- _Prompt_: Read through the records below and copy each line that uses the word "those".

- _Exercise input_:

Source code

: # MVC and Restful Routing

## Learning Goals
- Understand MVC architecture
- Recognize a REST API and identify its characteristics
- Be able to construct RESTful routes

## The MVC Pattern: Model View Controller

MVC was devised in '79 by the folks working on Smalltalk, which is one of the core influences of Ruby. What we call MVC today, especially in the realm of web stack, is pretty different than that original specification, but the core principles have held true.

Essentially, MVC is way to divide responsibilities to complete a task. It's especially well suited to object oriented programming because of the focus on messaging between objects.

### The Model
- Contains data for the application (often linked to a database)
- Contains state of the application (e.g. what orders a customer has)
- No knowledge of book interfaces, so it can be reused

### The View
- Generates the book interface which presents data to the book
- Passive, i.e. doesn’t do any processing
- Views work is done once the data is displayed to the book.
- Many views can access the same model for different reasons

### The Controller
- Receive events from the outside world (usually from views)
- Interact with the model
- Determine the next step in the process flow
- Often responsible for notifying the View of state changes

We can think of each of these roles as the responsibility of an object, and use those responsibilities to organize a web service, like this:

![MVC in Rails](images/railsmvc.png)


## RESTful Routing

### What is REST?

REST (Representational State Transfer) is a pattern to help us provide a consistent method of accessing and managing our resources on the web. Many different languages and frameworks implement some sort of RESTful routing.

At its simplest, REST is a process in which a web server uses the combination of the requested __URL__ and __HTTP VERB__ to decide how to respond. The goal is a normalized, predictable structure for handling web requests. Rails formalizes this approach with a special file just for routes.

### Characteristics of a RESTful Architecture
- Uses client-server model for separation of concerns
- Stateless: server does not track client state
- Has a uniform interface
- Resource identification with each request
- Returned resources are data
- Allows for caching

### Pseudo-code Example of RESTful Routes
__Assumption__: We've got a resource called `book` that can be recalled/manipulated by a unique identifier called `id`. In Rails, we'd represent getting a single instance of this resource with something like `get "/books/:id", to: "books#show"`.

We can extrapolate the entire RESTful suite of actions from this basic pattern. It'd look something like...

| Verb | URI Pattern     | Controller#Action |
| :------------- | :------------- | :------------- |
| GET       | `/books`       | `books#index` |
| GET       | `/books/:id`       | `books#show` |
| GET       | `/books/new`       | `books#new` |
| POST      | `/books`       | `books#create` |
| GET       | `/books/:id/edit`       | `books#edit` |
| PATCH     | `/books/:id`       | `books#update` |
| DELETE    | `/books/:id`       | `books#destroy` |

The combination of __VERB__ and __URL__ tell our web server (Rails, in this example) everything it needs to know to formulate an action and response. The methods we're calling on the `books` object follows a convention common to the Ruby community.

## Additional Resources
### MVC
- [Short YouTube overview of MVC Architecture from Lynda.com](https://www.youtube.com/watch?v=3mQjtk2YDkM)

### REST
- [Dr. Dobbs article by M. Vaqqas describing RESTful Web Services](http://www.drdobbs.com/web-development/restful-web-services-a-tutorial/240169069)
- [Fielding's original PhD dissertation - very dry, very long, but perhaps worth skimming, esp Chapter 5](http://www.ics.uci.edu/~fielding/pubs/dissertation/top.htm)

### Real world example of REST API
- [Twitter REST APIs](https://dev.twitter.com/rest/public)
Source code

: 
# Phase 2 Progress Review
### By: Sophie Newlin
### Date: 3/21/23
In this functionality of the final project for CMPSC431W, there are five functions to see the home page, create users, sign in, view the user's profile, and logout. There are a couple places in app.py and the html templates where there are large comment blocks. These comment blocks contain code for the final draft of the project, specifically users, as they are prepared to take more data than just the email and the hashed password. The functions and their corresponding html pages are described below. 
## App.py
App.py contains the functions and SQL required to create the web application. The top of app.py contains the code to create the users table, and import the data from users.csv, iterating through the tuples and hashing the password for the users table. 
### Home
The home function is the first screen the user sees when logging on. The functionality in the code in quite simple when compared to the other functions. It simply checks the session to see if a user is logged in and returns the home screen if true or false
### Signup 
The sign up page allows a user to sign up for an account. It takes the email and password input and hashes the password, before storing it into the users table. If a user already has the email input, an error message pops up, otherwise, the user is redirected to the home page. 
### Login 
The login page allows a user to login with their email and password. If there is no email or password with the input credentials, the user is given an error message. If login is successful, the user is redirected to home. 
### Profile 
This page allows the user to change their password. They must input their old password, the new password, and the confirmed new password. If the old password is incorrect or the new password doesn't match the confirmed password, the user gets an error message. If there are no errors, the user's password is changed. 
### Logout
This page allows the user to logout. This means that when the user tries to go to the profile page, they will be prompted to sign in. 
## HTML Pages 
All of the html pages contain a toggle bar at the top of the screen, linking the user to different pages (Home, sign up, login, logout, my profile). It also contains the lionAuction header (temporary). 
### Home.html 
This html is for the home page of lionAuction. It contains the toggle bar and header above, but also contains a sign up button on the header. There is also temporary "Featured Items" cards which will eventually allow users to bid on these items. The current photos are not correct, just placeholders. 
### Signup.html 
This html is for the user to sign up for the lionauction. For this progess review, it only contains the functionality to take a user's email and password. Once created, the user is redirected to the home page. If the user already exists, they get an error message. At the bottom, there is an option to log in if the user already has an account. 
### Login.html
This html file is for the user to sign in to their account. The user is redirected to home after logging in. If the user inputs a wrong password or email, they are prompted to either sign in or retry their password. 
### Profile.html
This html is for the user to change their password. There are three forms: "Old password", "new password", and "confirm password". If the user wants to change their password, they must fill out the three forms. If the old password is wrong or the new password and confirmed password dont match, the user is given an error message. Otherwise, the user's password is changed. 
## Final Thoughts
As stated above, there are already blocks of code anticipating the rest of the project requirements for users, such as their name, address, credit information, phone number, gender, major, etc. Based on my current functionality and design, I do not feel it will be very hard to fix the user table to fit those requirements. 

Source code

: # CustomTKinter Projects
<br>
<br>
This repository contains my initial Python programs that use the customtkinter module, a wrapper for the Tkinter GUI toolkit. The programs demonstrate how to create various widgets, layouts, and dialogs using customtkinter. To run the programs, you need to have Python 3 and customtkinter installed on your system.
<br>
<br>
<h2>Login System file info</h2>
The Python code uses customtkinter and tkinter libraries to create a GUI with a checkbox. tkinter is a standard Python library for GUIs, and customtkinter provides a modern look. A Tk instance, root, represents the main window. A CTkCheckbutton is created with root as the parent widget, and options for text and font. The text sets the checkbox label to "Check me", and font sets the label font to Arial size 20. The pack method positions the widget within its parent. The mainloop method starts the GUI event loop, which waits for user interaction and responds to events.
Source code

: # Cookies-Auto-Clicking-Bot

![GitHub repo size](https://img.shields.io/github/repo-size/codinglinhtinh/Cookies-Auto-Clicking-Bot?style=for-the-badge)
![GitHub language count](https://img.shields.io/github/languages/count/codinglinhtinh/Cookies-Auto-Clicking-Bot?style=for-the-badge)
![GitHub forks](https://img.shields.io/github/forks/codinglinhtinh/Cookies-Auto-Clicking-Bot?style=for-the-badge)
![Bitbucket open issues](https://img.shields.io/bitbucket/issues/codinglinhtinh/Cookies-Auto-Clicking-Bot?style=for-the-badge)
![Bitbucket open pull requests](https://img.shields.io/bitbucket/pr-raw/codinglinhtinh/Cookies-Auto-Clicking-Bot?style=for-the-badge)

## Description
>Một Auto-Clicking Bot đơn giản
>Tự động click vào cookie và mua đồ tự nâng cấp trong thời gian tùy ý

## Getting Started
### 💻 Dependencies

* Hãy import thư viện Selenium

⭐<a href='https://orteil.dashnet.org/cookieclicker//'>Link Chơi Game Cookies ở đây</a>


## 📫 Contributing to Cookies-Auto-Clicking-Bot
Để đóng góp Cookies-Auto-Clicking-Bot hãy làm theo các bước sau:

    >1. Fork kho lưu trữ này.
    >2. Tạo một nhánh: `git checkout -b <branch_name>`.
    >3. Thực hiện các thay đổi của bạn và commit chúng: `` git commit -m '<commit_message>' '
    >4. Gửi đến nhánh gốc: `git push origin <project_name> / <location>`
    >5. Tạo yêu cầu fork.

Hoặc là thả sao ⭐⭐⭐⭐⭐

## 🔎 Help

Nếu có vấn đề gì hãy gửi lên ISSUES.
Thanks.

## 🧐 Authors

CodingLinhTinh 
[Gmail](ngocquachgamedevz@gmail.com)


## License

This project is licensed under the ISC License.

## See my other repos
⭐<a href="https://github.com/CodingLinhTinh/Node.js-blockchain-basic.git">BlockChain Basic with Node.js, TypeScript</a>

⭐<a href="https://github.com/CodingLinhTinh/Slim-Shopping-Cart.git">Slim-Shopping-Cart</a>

- _Written solution_:
We can think of each of these roles as the responsibility of an object, and use those responsibilities to organize a web service, like this:
As stated above, there are already blocks of code anticipating the rest of the project requirements for users, such as their name, address, credit information, phone number, gender, major, etc. Based on my current functionality and design, I do not feel it will be very hard to fix the user table to fit those requirements. 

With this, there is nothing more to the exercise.